О том, что задумал Сиян, открылось, когда он вернулся под самую пахоту. На берегу вся Ёдоль столпилась. Ладьи Сияна шли гружёные, чуть бортами воду не черпали. Первая встала у причала. Из её нутра доносился стук и утробное низкое ворчание. И вдруг раздался рёв такой силы, будто сам Ен в трубу дунул.
Народ отскочил от пристани, только Зыбиш с перепугу замешкался, споткнулся и упал в пыль на дороге. А из ладьи выводили чудищ. Огромных, как дом. Головы – что чан, а на головах – сучья изогнутые, обмотанные верёвкой, за которую работники тянули. Носы у чудищ чёрные, и ноздри с кулак от дыхания колышутся. На ногах – стукачи раздвоенные.
Зрин так засмотрелся, что и про Зыбиша забыл. А тот лежал на пути у чудищ, того гляди те стукачами затопчут, и вопил истошно. На его крик Ретиш вернулся. Они со Зрином подхватили Зыбиша под руки и оттащили в сторону.
Чудища проходили мимо, бока их шумно вздымались, а позади каждого верёвка с кистью извивалась. Следом из ладей другую пару таких же за сучья тянули. Работники на них покрикивали, хворостиной по бокам стегали. Зрин осмелел, подскочил к чудищу, коснулся живота, до которого только и смог дотянуться. А он весь густым и жёстким волосом покрыт.
– Не тяни руки к Сиянову добру, грязюк. Скоро ваши зуди никому не понадобятся, на буйвах пахать будем, – прикрикнул на него работник Сияна, Вертян.
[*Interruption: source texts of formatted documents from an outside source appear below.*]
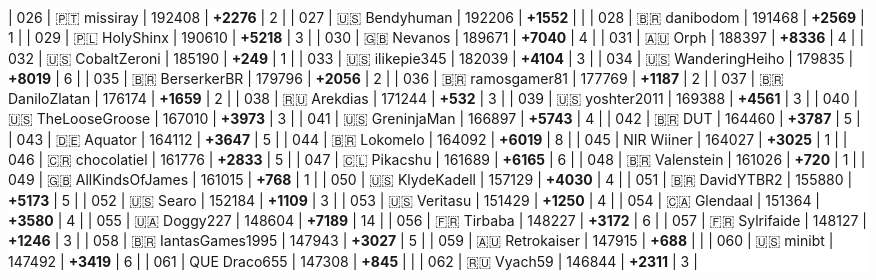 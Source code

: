 | 026  | 🇵🇹 missiray             | 192408 |   **+2276**    |       2       |
| 027  | 🇺🇸 Bendyhuman           | 192206 |   **+1552**    |               |
| 028  | 🇧🇷 danibodom            | 191468 |   **+2569**    |       1       |
| 029  | 🇵🇱 HolyShinx            | 190610 |   **+5218**    |       3       |
| 030  | 🇬🇧 Nevanos              | 189671 |   **+7040**    |       4       |
| 031  | 🇦🇺 Orph                 | 188397 |   **+8336**    |       4       |
| 032  | 🇺🇸 CobaltZeroni         | 185190 |    **+249**    |       1       |
| 033  | 🇺🇸 ilikepie345          | 182039 |   **+4104**    |       3       |
| 034  | 🇺🇸 WanderingHeiho       | 179835 |   **+8019**    |       6       |
| 035  | 🇧🇷 BerserkerBR          | 179796 |   **+2056**    |       2       |
| 036  | 🇧🇷 ramosgamer81         | 177769 |   **+1187**    |       2       |
| 037  | 🇧🇷 DaniloZlatan         | 176174 |   **+1659**    |       2       |
| 038  | 🇷🇺 Arekdias             | 171244 |    **+532**    |       3       |
| 039  | 🇺🇸 yoshter2011          | 169388 |   **+4561**    |       3       |
| 040  | 🇺🇸 TheLooseGroose       | 167010 |   **+3973**    |       3       |
| 041  | 🇺🇸 GreninjaMan          | 166897 |   **+5743**    |       4       |
| 042  | 🇧🇷 DUT                  | 164460 |   **+3787**    |       5       |
| 043  | 🇩🇪 Aquator              | 164112 |   **+3647**    |       5       |
| 044  | 🇧🇷 Lokomelo             | 164092 |   **+6019**    |       8       |
| 045  | NIR Wiiner             | 164027 |   **+3025**    |       1       |
| 046  | 🇨🇷 chocolatiel          | 161776 |   **+2833**    |       5       |
| 047  | 🇨🇱 Pikacshu             | 161689 |   **+6165**    |       6       |
| 048  | 🇧🇷 Valenstein           | 161026 |    **+720**    |       1       |
| 049  | 🇬🇧 AllKindsOfJames      | 161015 |    **+768**    |       1       |
| 050  | 🇺🇸 KlydeKadell          | 157129 |   **+4030**    |       4       |
| 051  | 🇧🇷 DavidYTBR2           | 155880 |   **+5173**    |       5       |
| 052  | 🇺🇸 Searo                | 152184 |   **+1109**    |       3       |
| 053  | 🇺🇸 Veritasu             | 151429 |   **+1250**    |       4       |
| 054  | 🇨🇦 Glendaal             | 151364 |   **+3580**    |       4       |
| 055  | 🇺🇦 Doggy227             | 148604 |   **+7189**    |      14       |
| 056  | 🇫🇷 Tirbaba              | 148227 |   **+3172**    |       6       |
| 057  | 🇫🇷 Sylrifaide           | 148127 |   **+1246**    |       3       |
| 058  | 🇧🇷 IantasGames1995      | 147943 |   **+3027**    |       5       |
| 059  | 🇦🇺 Retrokaiser          | 147915 |    **+688**    |               |
| 060  | 🇺🇸 minibt               | 147492 |   **+3419**    |       6       |
| 061  | QUE Draco655           | 147308 |    **+845**    |               |
| 062  | 🇷🇺 Vyach59              | 146844 |   **+2311**    |       3       | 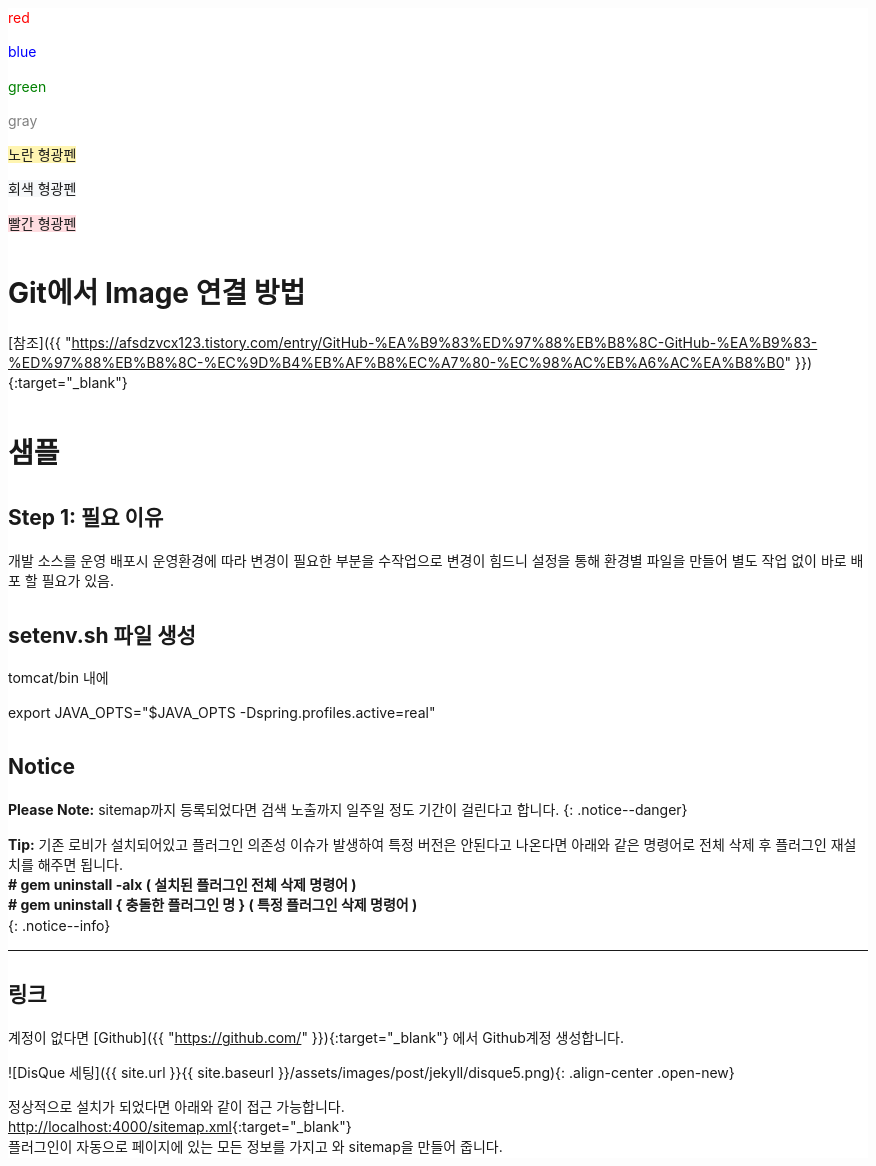 <span style="color:red;">red</span>

<span style="color:blue;">blue</span>

<span style="color:green">green</span>

<span style="color:gray">gray</span>

<span style="background-color:#fff5b1">노란 형광펜</span>

<span style="background-color:#f6f8fa">회색 형광펜</span>

<span style="background-color:#ffdce0">빨간 형광펜</span>


# Git에서 Image 연결 방법

[참조]({{ "https://afsdzvcx123.tistory.com/entry/GitHub-%EA%B9%83%ED%97%88%EB%B8%8C-GitHub-%EA%B9%83-%ED%97%88%EB%B8%8C-%EC%9D%B4%EB%AF%B8%EC%A7%80-%EC%98%AC%EB%A6%AC%EA%B8%B0" }}){:target="\_blank"}

# 샘플

## Step 1: 필요 이유

개발 소스를 운영 배포시 운영환경에 따라 변경이 필요한 부분을 수작업으로 변경이 힘드니 설정을 통해 환경별 파일을 만들어 별도 작업 없이 바로 배포 할 필요가 있음.

## setenv.sh 파일 생성

tomcat/bin 내에

export JAVA_OPTS="$JAVA_OPTS -Dspring.profiles.active=real"

## Notice

**Please Note:** sitemap까지 등록되었다면 검색 노출까지 일주일 정도 기간이 걸린다고 합니다.
{: .notice--danger}

**Tip:** 기존 로비가 설치되어있고 플러그인 의존성 이슈가 발생하여 특정 버전은 안된다고 나온다면 아래와 같은 명령어로 전체 삭제 후 플러그인 재설치를 해주면 됩니다. <br>
**# gem uninstall -aIx ( 설치된 플러그인 전체 삭제 명령어 )**<br>
**# gem uninstall { 충돌한 플러그인 명 } ( 특정 플러그인 삭제 명령어 )**<br>
{: .notice--info}

---

## 링크

계정이 없다면 [Github]({{ "https://github.com/" }}){:target="\_blank"} 에서 Github계정 생성합니다.

![DisQue 세팅]({{ site.url }}{{ site.baseurl }}/assets/images/post/jekyll/disque5.png){: .align-center .open-new}

정상적으로 설치가 되었다면 아래와 같이 접근 가능합니다. <br>
[http://localhost:4000/sitemap.xml]({{"http://localhost:4000/sitemap.xml"}}){:target="\_blank"}<br>
플러그인이 자동으로 페이지에 있는 모든 정보를 가지고 와 sitemap을 만들어 줍니다.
Зрин даже обидеться забыл. Стоял и всё вслед чудищам смотрел. Буйвам, как их Вертян назвал. Всего Сиян шестерых привёз. Значит, есть где-то на островах звери. И, должно быть, не только буйвы.
Зыбиш так и сидел на земле, там, куда его Зрин с Ретишем оттащили. Трясся и зубами стучал. Даже обмочился.
– Что же ты срамишься перед народом? – накинулся на него Зрин.
– Напугался он. Всё в себя не придёт, – ответил за Зыбиша Ретиш. – Повели его домой, Благоже покажем.
Зыбиша пришлось тащить волоком, ноги его совсем не держали. Благожа, как его увидела, за голову схватилась, все дела бросила, принялась снадобье готовить и отпаивать с ложки. Зыбиш поначалу и глотка сделать не мог, пришлось ему зубы разжимать. Напившись наконец, он обмяк и вскоре уснул. Зрин с Ретишем оттащили его на тюфяк. Даже во сне он вскрикивал, сучил ногами, будто бежал от чего-то. Только к ночи задышал ровно.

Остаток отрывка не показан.